§ What the exercise asks
State, as a number alone, how many lines of the data contain the string "interactive".

- Opening Delimiter -

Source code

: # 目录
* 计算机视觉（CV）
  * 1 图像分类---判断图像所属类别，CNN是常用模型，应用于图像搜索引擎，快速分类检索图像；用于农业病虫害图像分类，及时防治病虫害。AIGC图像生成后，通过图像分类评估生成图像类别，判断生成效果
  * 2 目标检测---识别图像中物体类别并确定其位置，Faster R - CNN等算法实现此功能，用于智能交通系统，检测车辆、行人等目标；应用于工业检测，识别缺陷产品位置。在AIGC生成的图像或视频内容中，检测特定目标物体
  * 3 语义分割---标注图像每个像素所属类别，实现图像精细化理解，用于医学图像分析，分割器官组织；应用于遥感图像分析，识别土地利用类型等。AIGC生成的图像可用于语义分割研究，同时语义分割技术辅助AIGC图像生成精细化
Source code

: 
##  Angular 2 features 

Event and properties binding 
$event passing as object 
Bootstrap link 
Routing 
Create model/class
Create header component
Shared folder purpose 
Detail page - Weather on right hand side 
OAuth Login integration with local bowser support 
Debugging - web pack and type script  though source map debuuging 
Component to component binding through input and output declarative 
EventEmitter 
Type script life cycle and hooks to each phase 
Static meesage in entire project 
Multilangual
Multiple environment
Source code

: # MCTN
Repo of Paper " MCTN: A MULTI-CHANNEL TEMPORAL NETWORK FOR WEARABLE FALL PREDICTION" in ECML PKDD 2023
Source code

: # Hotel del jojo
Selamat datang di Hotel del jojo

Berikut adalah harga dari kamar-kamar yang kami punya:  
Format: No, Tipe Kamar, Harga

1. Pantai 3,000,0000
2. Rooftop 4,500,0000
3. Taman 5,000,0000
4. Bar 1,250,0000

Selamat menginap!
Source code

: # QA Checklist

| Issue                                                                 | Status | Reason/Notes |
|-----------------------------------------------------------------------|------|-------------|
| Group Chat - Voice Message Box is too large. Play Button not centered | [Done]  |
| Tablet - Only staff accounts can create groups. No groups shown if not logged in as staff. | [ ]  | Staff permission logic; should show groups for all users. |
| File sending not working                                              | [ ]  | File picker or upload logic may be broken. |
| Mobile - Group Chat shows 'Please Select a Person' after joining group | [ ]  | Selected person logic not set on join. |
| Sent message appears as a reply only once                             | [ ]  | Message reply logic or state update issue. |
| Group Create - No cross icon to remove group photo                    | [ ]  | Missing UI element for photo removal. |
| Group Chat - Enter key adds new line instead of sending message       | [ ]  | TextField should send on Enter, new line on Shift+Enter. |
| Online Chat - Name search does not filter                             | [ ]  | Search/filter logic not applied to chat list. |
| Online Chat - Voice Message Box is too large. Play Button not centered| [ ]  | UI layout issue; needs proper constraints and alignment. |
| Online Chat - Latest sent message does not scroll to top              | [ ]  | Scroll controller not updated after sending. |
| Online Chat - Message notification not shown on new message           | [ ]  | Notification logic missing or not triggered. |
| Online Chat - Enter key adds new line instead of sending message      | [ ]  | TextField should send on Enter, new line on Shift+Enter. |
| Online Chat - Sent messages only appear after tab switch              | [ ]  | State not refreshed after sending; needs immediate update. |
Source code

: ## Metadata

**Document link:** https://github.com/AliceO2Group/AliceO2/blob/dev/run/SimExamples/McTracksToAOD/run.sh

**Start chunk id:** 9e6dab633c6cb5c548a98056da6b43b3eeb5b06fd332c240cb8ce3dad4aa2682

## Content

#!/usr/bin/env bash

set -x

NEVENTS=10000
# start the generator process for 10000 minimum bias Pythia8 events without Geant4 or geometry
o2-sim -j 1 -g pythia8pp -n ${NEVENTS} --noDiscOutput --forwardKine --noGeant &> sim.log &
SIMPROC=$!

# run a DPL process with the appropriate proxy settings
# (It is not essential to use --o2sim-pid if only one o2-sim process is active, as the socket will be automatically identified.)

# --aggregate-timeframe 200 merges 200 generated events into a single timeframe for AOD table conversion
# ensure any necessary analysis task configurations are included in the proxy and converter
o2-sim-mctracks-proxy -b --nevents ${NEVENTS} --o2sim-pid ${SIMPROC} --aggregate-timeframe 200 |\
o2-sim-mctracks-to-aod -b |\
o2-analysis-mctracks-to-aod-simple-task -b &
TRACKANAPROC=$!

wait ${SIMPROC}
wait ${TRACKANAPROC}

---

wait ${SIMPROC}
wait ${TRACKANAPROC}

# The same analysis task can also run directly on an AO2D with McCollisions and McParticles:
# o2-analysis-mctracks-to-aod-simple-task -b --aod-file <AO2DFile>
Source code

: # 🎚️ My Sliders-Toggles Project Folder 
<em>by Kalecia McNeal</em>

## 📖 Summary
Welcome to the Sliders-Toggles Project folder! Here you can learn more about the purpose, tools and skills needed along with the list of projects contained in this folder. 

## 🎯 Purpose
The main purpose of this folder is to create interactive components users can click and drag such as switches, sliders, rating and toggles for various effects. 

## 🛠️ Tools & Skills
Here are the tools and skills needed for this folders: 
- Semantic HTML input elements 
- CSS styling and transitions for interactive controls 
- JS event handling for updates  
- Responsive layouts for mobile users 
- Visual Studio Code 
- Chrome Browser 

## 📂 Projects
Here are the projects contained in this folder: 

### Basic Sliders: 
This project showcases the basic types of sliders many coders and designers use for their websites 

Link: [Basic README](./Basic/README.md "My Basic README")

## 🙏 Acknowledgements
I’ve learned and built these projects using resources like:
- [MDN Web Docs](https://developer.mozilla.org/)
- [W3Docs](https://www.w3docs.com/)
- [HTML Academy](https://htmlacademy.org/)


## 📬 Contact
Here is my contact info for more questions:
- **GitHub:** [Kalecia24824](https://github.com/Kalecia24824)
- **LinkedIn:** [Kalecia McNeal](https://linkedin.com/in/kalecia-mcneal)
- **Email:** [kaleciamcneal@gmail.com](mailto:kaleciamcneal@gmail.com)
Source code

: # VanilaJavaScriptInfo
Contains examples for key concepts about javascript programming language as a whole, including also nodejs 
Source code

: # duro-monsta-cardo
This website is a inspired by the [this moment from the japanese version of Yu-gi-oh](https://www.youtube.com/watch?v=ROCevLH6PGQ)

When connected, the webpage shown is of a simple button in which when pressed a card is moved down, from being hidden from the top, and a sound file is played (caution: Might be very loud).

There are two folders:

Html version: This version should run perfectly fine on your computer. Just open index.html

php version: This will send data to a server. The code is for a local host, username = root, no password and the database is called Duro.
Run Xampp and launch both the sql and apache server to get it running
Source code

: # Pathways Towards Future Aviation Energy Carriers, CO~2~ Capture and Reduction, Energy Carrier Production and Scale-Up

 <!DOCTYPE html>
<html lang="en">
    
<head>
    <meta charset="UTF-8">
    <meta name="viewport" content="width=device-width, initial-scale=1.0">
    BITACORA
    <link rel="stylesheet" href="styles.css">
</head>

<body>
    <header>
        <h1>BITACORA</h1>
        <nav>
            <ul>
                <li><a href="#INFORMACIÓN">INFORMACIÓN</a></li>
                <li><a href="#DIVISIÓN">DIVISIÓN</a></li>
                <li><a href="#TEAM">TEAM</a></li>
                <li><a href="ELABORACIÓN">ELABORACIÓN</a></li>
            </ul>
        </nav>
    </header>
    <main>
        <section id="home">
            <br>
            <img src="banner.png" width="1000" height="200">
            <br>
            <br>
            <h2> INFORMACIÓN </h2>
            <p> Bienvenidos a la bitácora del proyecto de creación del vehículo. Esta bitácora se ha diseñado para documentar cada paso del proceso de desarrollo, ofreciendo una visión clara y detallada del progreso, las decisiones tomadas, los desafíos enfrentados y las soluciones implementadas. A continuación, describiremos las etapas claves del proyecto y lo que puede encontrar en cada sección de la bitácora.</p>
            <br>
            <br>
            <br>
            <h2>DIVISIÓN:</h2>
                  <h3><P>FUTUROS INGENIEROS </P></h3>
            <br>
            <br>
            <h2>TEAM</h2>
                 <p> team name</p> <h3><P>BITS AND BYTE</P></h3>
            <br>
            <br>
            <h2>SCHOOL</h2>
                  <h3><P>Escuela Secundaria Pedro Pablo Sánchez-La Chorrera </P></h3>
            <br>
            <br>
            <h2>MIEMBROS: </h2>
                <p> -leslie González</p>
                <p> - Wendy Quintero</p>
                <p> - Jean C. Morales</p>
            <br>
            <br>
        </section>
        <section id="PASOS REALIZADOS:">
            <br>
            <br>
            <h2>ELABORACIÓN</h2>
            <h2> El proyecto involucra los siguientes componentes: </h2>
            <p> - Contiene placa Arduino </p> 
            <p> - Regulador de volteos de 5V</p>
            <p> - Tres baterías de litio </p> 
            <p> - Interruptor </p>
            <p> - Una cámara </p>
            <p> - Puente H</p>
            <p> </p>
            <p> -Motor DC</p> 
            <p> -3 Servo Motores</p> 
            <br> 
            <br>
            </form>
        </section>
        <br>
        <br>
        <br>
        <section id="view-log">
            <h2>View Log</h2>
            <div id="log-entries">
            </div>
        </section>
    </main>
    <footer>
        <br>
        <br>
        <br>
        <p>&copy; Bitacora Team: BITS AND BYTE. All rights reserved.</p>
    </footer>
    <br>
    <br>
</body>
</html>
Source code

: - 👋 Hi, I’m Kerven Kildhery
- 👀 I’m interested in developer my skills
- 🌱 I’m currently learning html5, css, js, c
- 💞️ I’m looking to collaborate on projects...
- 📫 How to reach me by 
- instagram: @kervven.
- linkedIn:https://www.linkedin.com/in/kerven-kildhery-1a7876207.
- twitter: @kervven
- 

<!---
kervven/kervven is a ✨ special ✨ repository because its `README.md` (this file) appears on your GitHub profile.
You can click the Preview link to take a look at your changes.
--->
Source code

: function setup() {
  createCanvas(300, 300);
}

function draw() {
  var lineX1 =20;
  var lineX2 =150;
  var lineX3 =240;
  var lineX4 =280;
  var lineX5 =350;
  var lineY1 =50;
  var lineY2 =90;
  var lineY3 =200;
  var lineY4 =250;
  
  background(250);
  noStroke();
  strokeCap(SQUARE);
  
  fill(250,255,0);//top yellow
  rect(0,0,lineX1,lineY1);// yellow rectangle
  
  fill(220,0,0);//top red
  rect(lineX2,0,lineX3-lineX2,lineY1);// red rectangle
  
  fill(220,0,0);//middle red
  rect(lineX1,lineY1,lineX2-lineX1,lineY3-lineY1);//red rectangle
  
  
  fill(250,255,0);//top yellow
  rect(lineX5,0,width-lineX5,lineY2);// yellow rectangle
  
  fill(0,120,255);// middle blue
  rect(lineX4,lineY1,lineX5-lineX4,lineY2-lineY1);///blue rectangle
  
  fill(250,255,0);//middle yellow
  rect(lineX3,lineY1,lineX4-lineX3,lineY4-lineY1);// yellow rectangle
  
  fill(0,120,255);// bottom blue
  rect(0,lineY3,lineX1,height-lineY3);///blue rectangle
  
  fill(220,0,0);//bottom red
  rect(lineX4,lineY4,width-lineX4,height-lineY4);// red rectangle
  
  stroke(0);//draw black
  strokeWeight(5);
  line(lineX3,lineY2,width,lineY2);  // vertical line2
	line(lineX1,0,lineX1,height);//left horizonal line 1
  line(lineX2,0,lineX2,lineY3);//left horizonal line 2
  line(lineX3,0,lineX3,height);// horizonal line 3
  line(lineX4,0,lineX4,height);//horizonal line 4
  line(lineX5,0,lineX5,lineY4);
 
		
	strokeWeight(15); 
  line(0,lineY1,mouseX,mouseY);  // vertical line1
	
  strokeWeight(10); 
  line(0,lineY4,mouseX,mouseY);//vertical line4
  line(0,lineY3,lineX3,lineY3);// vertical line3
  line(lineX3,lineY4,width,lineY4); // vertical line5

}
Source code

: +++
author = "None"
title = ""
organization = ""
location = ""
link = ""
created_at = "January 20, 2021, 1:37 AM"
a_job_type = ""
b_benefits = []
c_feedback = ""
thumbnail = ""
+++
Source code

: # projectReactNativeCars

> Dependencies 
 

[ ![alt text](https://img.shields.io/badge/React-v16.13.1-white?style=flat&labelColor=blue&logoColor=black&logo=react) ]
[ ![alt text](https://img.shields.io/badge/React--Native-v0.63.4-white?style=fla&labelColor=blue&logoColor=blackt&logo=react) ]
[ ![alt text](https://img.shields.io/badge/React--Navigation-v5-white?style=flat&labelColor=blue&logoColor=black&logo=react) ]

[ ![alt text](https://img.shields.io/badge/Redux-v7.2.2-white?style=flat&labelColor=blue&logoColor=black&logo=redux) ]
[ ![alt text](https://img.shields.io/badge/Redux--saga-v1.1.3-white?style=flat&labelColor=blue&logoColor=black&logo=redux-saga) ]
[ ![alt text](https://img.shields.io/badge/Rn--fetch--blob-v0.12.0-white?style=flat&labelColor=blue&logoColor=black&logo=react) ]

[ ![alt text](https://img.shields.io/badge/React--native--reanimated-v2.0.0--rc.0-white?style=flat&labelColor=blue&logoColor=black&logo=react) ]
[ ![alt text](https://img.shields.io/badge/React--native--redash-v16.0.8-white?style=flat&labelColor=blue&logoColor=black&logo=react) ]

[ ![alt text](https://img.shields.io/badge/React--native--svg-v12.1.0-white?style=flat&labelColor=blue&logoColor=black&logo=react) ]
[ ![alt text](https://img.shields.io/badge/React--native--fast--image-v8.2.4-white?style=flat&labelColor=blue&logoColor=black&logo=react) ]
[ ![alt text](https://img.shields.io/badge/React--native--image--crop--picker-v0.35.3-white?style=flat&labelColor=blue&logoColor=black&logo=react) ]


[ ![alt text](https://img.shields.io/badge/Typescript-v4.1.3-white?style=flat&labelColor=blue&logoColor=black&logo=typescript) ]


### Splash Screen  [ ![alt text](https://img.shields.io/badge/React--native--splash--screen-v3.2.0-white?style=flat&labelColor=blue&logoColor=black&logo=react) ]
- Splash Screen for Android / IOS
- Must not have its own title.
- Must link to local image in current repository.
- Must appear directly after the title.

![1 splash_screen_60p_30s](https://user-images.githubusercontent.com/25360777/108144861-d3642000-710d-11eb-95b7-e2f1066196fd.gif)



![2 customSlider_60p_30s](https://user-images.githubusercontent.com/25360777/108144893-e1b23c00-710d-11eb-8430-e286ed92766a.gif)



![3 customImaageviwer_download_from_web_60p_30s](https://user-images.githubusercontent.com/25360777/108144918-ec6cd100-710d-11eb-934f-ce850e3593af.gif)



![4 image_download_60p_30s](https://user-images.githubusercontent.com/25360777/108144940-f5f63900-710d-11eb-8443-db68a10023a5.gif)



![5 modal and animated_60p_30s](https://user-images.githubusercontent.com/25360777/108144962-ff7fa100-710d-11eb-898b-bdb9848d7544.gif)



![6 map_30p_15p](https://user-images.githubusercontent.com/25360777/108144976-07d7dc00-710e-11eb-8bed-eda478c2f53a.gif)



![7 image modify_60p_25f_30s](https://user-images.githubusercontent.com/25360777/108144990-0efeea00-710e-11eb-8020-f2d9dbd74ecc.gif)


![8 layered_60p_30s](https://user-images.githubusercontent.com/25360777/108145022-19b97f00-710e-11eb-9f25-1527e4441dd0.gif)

- Closing Delimiter -

§ Solution
2